◆ **WORK REQUIRED**
Lines with "might" in the records below: say how many there are, and add nothing.

(Stored data)

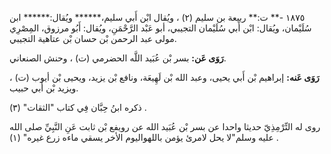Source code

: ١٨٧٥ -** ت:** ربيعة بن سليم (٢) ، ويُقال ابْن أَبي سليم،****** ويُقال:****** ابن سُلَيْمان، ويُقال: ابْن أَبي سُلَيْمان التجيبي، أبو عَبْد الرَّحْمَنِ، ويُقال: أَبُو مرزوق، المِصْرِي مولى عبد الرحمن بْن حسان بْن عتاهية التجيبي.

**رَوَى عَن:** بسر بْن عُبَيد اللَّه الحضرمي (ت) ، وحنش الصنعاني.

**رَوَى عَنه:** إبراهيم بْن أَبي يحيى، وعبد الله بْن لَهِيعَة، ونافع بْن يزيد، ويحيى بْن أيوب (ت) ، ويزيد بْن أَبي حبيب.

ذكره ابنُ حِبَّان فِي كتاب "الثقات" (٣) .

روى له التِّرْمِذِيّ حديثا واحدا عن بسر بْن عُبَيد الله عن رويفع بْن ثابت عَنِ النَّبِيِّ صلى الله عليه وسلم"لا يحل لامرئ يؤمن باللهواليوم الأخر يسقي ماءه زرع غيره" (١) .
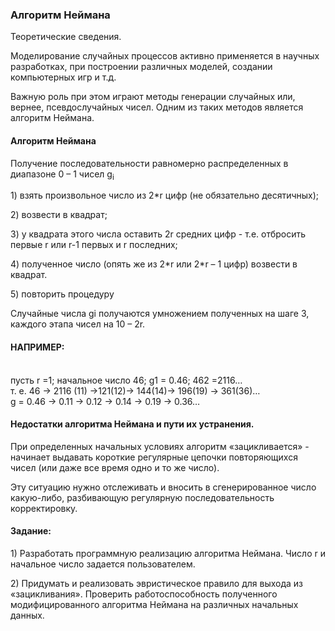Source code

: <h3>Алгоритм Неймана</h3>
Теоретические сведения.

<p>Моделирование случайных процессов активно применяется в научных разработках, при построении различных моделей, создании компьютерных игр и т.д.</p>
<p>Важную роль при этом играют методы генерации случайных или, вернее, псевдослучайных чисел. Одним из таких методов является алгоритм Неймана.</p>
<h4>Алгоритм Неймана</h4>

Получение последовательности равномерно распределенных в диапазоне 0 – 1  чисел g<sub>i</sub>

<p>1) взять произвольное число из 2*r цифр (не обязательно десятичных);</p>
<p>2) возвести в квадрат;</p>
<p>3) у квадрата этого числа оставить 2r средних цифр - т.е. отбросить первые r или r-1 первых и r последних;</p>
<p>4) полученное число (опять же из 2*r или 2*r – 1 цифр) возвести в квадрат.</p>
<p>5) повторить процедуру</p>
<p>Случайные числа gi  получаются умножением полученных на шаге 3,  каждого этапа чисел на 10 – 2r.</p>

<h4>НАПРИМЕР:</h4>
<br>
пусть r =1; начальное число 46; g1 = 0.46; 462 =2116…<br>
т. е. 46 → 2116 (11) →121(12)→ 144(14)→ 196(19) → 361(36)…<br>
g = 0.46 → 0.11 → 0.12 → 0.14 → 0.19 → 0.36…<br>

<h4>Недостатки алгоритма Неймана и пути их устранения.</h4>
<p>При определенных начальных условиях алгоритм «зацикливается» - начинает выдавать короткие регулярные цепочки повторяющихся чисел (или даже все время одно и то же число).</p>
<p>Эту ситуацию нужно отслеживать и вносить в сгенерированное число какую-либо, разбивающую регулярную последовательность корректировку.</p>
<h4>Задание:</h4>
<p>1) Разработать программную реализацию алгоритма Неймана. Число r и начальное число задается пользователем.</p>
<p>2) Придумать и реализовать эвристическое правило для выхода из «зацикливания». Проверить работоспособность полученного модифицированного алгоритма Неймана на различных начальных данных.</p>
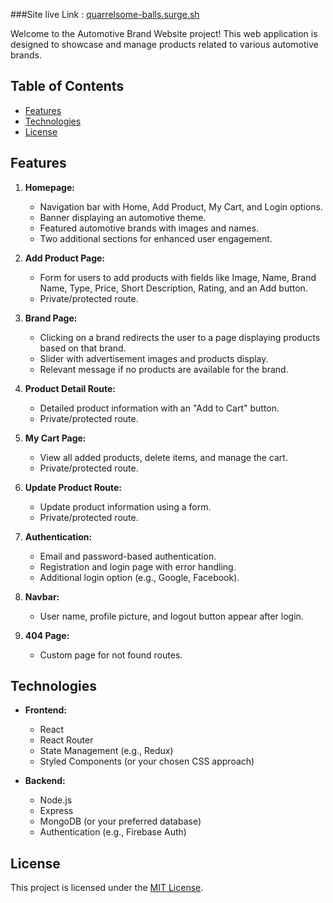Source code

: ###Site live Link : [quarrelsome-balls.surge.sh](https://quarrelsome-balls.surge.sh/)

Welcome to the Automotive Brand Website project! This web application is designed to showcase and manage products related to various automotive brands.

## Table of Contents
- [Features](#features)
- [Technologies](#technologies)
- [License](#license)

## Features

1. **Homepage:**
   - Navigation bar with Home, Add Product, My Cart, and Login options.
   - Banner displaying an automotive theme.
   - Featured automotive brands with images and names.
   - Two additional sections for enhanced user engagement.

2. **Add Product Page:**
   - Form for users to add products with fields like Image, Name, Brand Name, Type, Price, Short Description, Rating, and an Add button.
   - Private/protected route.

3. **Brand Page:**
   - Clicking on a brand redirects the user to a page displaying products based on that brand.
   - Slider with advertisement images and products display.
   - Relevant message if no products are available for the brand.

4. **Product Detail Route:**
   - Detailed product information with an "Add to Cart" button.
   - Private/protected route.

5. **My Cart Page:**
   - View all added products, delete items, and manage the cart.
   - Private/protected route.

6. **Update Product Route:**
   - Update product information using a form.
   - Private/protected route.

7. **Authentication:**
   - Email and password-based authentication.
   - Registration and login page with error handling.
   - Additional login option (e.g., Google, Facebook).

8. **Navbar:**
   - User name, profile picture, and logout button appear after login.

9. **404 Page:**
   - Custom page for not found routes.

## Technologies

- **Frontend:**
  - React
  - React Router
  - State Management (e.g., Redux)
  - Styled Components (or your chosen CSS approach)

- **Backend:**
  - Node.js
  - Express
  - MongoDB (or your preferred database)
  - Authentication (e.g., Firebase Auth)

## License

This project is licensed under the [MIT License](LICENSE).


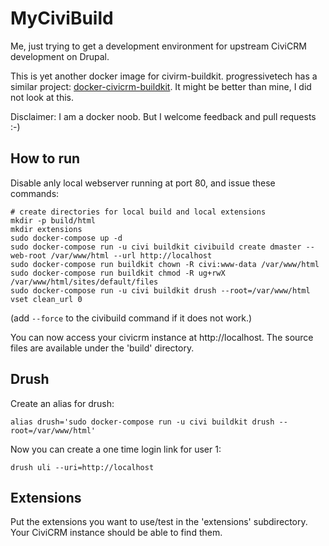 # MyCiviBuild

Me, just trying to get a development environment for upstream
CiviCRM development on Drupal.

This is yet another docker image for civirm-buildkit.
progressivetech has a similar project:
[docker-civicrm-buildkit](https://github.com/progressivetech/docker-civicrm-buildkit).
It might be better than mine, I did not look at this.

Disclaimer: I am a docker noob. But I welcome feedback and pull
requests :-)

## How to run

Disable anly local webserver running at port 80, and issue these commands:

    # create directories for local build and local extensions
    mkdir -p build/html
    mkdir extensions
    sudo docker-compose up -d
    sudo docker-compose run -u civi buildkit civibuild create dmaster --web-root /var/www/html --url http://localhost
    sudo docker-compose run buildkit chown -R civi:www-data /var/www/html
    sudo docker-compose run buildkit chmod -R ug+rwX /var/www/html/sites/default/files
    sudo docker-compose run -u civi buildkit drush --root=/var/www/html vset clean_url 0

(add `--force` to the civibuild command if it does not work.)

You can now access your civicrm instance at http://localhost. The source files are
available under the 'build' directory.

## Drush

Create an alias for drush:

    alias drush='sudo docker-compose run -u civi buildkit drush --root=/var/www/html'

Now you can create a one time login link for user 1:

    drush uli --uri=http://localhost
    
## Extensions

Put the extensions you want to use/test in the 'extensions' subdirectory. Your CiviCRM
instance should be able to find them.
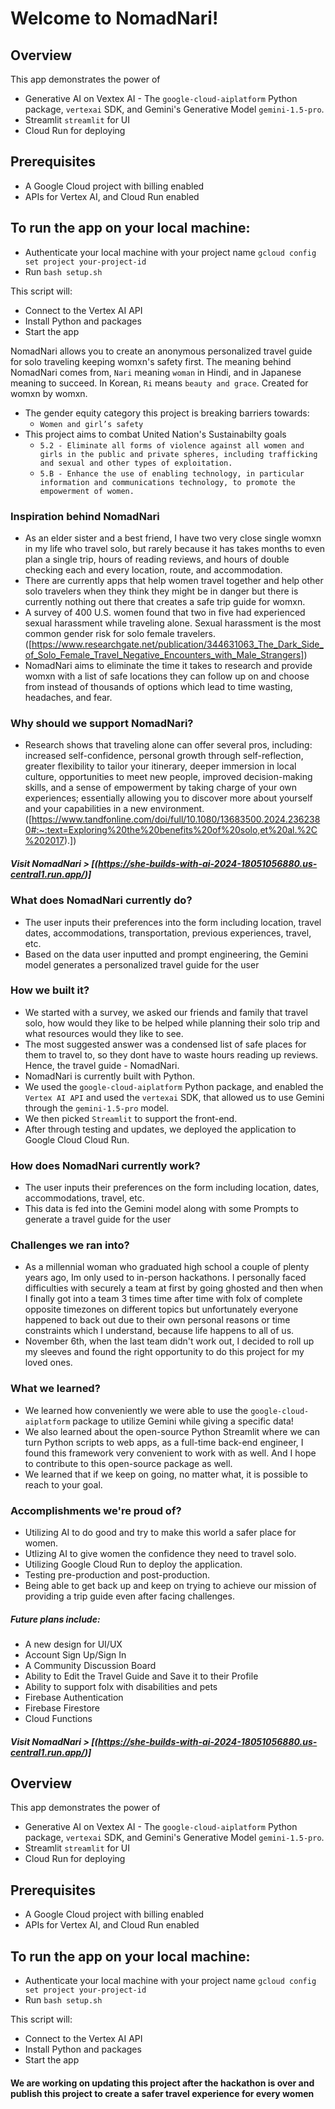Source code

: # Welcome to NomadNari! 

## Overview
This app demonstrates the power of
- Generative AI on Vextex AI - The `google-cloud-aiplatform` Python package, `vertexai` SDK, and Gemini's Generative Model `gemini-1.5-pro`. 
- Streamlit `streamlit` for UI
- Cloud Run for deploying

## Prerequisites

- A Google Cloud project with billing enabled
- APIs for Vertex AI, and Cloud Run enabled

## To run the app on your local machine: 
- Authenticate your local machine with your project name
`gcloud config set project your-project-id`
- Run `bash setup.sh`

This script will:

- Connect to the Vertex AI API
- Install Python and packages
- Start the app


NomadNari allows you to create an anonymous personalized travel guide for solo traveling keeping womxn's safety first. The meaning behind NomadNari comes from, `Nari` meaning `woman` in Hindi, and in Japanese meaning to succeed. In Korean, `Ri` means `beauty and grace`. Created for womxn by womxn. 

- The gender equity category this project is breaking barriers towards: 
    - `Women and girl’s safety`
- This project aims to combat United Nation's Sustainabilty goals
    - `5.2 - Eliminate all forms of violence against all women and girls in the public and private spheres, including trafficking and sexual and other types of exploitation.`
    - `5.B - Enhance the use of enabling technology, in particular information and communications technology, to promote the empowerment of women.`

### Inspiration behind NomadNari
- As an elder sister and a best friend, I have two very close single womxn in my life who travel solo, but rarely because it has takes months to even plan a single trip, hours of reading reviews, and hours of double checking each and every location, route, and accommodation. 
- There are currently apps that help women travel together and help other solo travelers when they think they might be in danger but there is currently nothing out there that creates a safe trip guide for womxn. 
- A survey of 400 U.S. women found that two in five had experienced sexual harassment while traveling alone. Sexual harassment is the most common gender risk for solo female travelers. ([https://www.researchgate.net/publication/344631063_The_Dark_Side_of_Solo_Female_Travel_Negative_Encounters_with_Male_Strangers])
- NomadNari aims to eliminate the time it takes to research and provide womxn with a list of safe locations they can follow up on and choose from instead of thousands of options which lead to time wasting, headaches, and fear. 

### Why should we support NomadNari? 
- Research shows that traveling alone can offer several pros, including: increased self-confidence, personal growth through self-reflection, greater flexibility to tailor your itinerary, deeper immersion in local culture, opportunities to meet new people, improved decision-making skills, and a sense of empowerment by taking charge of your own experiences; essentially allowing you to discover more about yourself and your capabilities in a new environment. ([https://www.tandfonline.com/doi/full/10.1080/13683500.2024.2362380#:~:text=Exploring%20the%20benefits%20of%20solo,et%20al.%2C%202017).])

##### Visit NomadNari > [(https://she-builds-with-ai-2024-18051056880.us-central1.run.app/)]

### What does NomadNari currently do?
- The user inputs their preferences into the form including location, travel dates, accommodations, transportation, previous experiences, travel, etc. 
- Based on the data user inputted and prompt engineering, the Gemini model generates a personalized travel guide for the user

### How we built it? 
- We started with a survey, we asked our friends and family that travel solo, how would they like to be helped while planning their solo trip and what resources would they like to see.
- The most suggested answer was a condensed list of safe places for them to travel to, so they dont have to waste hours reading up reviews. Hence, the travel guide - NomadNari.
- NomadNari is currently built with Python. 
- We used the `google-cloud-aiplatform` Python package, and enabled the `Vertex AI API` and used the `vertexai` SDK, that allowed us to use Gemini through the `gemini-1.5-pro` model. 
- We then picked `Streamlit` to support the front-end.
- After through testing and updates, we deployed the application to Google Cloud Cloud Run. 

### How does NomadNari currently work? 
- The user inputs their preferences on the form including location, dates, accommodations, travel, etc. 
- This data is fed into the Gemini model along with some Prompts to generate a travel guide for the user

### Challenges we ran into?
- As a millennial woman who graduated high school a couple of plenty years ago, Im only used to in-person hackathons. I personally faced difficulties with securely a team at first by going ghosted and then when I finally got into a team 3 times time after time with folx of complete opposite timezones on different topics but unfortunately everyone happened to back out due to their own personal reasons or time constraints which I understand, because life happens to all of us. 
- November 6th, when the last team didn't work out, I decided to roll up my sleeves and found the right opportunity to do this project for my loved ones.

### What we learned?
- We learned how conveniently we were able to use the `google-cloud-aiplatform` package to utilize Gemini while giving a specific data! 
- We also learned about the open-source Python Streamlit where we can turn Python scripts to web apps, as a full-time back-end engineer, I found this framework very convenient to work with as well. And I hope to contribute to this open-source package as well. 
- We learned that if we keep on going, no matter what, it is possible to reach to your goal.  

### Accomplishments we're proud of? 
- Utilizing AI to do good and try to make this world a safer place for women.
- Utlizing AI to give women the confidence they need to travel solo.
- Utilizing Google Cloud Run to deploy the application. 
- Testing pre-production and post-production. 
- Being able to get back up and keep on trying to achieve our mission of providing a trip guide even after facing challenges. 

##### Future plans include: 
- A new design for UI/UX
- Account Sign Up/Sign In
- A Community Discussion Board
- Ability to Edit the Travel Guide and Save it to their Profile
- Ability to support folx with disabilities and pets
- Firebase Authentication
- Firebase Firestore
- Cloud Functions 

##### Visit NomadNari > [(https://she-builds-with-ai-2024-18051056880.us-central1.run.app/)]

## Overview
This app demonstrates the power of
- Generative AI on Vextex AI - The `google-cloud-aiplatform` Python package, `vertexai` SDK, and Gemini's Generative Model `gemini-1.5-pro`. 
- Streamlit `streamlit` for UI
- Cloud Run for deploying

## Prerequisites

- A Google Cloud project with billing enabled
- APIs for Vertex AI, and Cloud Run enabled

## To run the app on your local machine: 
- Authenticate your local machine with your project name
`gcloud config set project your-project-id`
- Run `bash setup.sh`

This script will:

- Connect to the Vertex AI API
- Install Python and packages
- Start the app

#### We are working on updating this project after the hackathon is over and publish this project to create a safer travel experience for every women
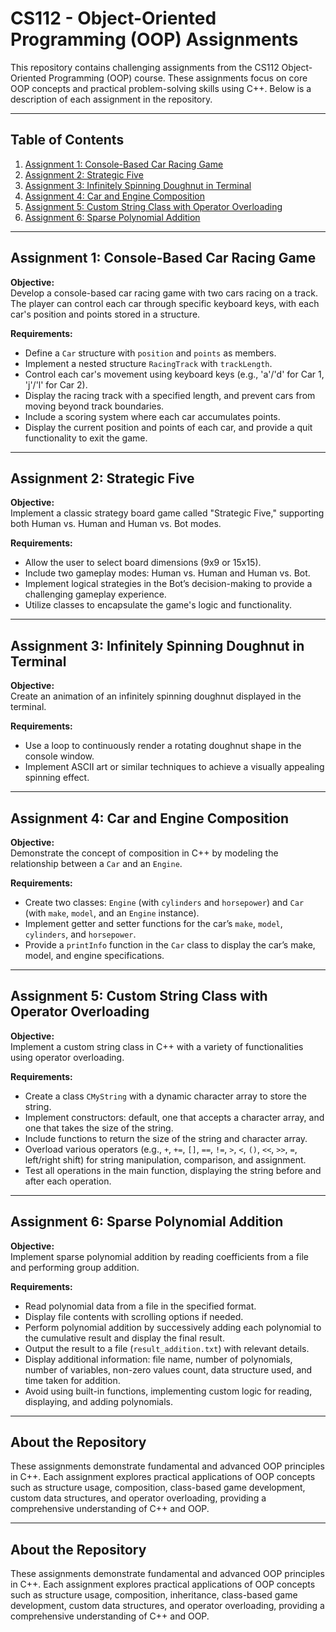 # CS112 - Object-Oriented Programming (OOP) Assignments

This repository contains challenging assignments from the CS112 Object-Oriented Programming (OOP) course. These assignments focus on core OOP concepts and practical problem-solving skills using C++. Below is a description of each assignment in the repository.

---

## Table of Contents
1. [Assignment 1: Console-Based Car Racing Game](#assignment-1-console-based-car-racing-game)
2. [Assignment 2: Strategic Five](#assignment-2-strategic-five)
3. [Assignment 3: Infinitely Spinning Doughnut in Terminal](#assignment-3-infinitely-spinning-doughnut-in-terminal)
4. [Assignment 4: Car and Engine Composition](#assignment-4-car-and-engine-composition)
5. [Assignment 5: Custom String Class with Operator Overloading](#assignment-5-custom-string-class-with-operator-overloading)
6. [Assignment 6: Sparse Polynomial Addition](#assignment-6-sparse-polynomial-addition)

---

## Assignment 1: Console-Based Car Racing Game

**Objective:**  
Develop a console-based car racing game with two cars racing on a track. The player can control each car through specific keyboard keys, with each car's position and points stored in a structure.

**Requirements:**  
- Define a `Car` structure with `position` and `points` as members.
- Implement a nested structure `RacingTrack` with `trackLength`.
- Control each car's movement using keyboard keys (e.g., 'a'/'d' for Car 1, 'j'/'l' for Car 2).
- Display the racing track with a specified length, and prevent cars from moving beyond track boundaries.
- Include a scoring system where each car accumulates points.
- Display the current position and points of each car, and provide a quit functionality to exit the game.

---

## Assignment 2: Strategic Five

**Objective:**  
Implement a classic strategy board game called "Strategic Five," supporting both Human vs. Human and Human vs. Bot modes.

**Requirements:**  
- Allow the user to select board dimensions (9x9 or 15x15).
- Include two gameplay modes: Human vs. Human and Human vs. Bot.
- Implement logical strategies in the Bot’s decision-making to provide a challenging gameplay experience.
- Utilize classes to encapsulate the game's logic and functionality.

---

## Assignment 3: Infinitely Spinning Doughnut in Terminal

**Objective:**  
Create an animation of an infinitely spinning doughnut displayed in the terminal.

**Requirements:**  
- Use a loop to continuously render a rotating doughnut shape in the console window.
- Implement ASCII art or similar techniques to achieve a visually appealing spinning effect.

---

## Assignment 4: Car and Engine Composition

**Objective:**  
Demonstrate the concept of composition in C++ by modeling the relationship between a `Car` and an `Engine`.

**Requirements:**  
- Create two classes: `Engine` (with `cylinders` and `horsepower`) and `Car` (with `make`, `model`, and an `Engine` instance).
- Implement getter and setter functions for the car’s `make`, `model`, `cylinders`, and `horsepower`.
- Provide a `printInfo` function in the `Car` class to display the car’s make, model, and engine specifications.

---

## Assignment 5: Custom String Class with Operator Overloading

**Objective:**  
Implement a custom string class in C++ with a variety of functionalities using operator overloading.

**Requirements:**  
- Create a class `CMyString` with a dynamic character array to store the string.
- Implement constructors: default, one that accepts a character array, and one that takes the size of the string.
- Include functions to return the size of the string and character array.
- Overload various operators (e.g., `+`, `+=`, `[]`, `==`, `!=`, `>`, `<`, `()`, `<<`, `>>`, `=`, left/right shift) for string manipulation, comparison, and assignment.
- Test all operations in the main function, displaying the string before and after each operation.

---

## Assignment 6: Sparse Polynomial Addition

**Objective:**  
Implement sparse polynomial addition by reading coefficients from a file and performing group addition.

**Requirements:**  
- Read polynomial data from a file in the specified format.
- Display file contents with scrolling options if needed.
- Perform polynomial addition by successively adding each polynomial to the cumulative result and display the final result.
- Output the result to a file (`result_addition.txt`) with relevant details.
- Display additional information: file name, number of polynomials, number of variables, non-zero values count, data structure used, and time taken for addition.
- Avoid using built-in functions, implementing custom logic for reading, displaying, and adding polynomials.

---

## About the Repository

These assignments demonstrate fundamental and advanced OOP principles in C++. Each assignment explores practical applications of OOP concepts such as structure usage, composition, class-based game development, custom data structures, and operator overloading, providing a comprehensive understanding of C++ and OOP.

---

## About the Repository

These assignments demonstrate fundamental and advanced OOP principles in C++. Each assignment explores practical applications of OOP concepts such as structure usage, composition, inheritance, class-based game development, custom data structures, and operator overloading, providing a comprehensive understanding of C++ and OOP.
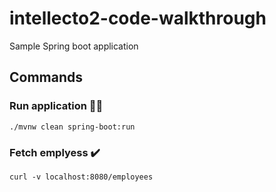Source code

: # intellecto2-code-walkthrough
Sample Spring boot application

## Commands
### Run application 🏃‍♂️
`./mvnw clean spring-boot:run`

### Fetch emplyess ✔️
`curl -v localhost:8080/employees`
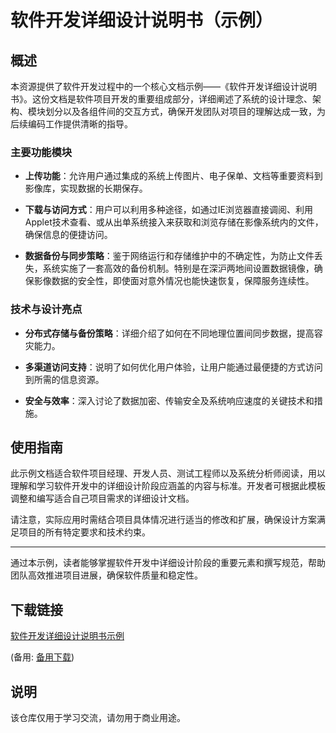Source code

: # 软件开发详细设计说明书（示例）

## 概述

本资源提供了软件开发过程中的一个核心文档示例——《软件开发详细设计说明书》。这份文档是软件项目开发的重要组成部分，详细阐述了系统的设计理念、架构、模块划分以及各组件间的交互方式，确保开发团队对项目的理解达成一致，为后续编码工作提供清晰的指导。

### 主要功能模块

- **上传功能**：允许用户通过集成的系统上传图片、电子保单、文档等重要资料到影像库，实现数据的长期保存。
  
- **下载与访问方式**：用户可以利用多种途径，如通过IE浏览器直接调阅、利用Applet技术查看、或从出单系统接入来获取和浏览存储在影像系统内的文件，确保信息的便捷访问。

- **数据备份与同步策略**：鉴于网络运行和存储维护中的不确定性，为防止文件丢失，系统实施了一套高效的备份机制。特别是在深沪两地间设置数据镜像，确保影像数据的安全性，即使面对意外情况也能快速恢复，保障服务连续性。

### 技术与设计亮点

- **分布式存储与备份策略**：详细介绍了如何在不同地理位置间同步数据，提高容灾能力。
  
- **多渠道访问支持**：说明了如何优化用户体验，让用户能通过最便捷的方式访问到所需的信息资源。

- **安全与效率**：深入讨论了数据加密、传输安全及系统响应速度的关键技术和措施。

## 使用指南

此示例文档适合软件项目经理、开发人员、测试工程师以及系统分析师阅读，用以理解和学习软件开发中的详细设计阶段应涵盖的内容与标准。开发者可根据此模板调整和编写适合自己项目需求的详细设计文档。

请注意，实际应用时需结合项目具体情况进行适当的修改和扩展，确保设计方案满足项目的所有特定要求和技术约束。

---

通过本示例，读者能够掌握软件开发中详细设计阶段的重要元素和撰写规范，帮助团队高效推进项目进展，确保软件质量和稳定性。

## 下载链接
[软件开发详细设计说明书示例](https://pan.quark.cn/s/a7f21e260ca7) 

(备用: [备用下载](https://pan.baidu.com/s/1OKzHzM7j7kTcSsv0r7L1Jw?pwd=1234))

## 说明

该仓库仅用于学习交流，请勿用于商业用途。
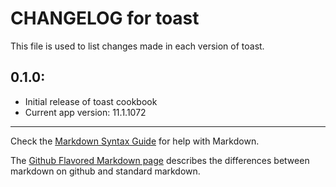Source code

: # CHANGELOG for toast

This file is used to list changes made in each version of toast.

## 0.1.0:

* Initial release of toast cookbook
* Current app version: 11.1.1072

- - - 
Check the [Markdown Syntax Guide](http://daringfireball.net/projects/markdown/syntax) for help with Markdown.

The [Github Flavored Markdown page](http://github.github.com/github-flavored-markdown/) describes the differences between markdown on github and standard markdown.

◆ **RESPONSE BOX**
2